The cemeteries are known as Kara-Djigach and Burana, and are situated in the foothills of the Tian Shan mountains. The burial grounds once serviced a medieval Nestorian Christian community in the Chu Valley but were excavated in the late 1800s. The bodies were all moved to St. Petersburg, Russia.
Led by archaeogeneticist Maria Spyrou, the research team sequenced DNA from the teeth of seven people whose bodies were recovered from the two sites. Three of the bodies from Kara-Djigach still contained Yersinia pestis.
By reconstructing two full Y. pestis genomes found in the ancient bodies, the researchers were able to determine that they are the direct ancestors of strains that sparked the Black Death pandemic that ravaged its way through Europe, Asia, the Middle East and North Africa.
A man who died in 2011 from a strain of Y. pestis was also linked to this original bacteria. The team believes their ancient DNA is also the ancestor of most Y. pestis strains that are still present today.
“Our finding that the Black Death originated in Central Asia in the 1330s puts centuries-old debates to rest,” Slavin said of the study.
“It is like finding the place where all the strains come together, like with coronavirus where we have Alpha, Delta, Omicron all coming from this strain in Wuhan,” says Johannes Krause, a co-lead of the study and a palaeogeneticist at the Max Planck Institute for Evolutionary Anthropology.
The Silk Road was an overland route for caravans carrying a panoply of goods back and forth from China through the cities of Central Asia to points including the Byzantine capital Constantinople and Persia. It also may have served as a conduit of death if the pathogen hitched a ride on the caravans.
“There have been a number of different hypotheses suggesting that the pandemic may have originated in East Asia, specifically China, in Central Asia, in India, or even close to where the first outbreaks were documented in 1346 in the Black Sea and Caspian Sea regions,” Spyrou said.
“We know that trade was likely a determining factor to the dispersal of plague into Europe during the beginning of the Black Death. It is reasonable to hypothesize that similar processes determined the spread of the disease from Central Asia to the Black Sea between 1338 and 1346,” Spyrou added.
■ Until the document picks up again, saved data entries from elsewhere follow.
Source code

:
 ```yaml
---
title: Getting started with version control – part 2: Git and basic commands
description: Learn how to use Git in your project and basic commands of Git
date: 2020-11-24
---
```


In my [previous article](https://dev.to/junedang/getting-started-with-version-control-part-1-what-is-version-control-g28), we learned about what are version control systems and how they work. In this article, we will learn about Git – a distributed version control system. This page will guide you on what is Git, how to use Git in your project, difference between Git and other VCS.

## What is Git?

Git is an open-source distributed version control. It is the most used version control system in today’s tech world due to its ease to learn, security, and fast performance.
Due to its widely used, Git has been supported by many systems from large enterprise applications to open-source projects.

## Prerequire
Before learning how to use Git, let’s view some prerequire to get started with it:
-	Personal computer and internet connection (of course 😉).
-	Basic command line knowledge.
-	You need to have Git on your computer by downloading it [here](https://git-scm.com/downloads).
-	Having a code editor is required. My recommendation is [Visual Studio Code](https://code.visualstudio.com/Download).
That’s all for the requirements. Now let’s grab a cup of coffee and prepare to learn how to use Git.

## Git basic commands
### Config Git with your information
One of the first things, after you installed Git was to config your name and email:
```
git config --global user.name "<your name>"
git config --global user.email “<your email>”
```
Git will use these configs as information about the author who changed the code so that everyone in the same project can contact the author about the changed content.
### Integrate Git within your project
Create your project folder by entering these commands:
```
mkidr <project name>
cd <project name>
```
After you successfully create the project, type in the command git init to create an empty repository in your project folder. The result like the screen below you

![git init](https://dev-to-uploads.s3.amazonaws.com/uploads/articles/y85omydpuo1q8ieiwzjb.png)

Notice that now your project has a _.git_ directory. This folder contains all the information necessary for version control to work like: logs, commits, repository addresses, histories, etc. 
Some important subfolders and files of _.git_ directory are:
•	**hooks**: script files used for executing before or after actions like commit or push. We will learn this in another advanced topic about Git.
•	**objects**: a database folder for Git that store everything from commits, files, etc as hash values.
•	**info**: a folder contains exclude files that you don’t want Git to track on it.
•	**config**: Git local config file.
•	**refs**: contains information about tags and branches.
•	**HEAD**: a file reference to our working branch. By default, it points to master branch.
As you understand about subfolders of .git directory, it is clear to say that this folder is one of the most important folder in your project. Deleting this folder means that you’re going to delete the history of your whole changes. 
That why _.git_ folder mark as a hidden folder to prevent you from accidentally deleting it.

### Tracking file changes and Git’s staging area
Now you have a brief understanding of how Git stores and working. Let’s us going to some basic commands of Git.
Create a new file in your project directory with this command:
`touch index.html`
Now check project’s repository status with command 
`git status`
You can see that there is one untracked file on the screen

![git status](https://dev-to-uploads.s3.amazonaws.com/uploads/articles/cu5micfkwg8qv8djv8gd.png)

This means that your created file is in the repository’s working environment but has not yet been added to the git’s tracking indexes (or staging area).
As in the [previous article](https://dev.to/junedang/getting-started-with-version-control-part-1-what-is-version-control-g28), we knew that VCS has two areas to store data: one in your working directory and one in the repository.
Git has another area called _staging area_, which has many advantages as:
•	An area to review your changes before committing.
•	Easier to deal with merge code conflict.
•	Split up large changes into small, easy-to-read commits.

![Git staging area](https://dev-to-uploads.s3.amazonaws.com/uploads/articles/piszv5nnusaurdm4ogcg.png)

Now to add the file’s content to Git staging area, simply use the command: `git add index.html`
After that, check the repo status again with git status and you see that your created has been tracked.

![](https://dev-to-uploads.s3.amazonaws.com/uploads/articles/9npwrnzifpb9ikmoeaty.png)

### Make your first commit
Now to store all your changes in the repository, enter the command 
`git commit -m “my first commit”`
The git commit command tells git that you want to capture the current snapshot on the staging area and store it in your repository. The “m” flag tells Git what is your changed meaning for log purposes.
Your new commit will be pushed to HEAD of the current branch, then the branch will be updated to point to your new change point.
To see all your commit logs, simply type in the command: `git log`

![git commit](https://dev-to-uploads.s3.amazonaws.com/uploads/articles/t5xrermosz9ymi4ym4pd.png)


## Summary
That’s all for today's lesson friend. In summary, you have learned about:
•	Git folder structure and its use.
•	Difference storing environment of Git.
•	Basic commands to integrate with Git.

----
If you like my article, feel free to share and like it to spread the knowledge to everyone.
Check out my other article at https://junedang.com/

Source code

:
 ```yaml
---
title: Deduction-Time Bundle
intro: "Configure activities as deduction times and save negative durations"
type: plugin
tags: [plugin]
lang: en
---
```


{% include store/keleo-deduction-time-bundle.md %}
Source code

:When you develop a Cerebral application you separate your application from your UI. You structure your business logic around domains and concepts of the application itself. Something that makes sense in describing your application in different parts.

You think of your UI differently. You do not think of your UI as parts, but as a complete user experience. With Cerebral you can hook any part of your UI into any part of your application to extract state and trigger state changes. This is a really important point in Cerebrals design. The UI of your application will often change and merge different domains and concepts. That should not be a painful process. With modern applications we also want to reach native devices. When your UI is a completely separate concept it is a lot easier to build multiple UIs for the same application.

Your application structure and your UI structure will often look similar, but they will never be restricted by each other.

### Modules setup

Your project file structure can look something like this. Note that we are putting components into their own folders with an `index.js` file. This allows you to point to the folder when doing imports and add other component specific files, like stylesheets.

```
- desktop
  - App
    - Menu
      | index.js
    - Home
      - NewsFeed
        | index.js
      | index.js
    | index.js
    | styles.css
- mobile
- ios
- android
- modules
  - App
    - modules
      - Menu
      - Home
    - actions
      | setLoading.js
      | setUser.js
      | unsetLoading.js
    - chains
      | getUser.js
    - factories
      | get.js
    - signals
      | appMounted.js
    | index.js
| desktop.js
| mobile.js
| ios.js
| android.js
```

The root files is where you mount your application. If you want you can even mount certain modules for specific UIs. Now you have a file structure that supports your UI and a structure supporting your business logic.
The region in northern Kyrgyzstan where this early form of the plague can be traced to was likely involved in international trade. Fine goods such as pearls, coins and clothing from foreign locales have been uncovered there so it may have been a stopover location for long-distance caravans.
Pandemic origins are hotly contested, as evidenced by the debate over the current COVID-19 pandemic’s emergence.
The Black Death was the deadliest pandemic on record. It may have killed 50 to 60 per cent of the population in parts of Western Europe and 50 per cent in the Middle East, combining for about 50 to 60 million deaths, Slavin said. An “unaccountable number” of people also died in the Caucasus, Iran and Central Asia, he added.
Bubonic plague, untreatable at the time but now curable using antibiotics, caused swollen lymph nodes with blood and pus seeping out, with the infection spreading to the blood and lungs.
Rodents are the natural reservoir for Y. pestis, and humans develop bubonic plague only when a vector such as a flea passes on the infection. Krause suspects that humans’ close contact with infected marmots sparked the Kyrgyzstan epidemic, whereas immunologically naive rat populations in Europe fuelled the Black Death.
“We found that the closest living relatives of that Y. pestis strain that gave rise to the Black Death are still found in marmots in that region today,” Krause said.